Be aware that your Business Layers and DataAccess layers MUST be stateless. That is they should not rely on any state that may have been set in a previous request-response cycle. Remember that once an instace has been created, it will likely serve thousands of requests over it's lifetime. If you do need to reset any state, you can do it in the BeginRequest event of Global. This will ensure that at the start of each Request-Response cycle, all state has been reset.
The code below, shows how you would go about creating an instance of your business layer in Global. Due to the way the ASP.NET framework has been designed, it is important that you create the instance in the Init() method as shown below. Notice also, that we have a property in Global for our Business layer. This is so we can get a reference to it from our Pages, Controllers and Handlers.

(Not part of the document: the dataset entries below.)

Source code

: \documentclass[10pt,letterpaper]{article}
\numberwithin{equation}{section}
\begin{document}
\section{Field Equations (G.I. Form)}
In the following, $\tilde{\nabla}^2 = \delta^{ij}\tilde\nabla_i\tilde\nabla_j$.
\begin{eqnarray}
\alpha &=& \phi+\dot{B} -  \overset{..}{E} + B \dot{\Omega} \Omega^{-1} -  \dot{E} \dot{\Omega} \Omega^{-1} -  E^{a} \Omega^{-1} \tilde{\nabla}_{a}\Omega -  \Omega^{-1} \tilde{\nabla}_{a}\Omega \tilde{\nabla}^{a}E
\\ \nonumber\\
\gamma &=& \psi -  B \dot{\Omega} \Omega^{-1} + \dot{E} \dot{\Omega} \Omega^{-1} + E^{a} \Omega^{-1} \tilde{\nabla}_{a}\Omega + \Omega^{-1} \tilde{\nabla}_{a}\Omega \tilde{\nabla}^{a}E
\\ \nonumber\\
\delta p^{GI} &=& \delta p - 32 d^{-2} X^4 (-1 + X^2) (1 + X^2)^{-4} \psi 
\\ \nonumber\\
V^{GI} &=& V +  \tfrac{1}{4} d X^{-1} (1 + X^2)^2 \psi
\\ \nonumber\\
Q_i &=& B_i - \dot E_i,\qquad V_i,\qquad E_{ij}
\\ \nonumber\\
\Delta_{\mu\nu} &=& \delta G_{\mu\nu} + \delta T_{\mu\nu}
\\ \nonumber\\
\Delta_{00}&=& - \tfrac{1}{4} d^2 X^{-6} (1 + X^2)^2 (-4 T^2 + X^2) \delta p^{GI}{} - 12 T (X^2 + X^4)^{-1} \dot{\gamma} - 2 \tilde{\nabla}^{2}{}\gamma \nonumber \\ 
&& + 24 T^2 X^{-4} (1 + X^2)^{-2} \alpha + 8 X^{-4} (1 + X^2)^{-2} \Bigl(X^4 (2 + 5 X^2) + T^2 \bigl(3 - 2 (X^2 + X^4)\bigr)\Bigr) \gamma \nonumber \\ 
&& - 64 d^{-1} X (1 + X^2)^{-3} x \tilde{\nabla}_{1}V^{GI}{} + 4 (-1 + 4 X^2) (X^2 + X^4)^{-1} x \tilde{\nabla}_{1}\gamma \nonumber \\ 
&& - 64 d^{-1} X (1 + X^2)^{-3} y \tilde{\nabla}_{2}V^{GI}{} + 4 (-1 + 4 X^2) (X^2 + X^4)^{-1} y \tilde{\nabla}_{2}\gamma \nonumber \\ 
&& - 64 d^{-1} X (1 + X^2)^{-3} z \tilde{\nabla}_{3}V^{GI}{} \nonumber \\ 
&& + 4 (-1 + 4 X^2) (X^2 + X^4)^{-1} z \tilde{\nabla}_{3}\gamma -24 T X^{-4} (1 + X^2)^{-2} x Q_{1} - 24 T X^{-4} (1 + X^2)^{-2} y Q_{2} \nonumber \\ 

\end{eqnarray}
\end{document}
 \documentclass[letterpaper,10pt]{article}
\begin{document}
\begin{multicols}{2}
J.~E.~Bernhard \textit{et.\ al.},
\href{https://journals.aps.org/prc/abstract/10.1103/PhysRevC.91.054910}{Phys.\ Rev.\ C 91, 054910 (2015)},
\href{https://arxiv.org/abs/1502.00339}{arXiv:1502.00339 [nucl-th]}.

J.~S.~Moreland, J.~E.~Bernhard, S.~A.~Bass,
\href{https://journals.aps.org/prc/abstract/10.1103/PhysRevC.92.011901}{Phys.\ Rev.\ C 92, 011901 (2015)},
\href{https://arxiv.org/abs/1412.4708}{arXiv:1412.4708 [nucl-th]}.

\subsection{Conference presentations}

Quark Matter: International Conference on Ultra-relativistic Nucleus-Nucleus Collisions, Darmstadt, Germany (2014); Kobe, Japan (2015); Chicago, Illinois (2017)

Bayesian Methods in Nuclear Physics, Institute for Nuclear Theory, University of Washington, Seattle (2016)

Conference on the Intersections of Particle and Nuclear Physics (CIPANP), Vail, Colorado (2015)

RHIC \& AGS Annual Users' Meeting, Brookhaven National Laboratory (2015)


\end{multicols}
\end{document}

public class Global : HttpApplication
{
  public BusinessModule BusinessModule { get; private set; }

  public override void Init()
  {
    base.Init();
    BusinessModule = new BusinessModule();      
  }
}
When we want to get a reference to our Business layer instance from within a Page, Controller or Handler, we can define
protected BusinessModule BusinessModule { get { return ((Global)HttpContext.Current.ApplicationInstance).BusinessModule; } }
I hope you found this discussion helpful and useful. I've been using this technique ever since I first started with ASP.NET using version 1.0 and 1.1. I've used it in every project so far and a lot of these project are large/busy website's and have benefited tremendously from the performance gains of this technique.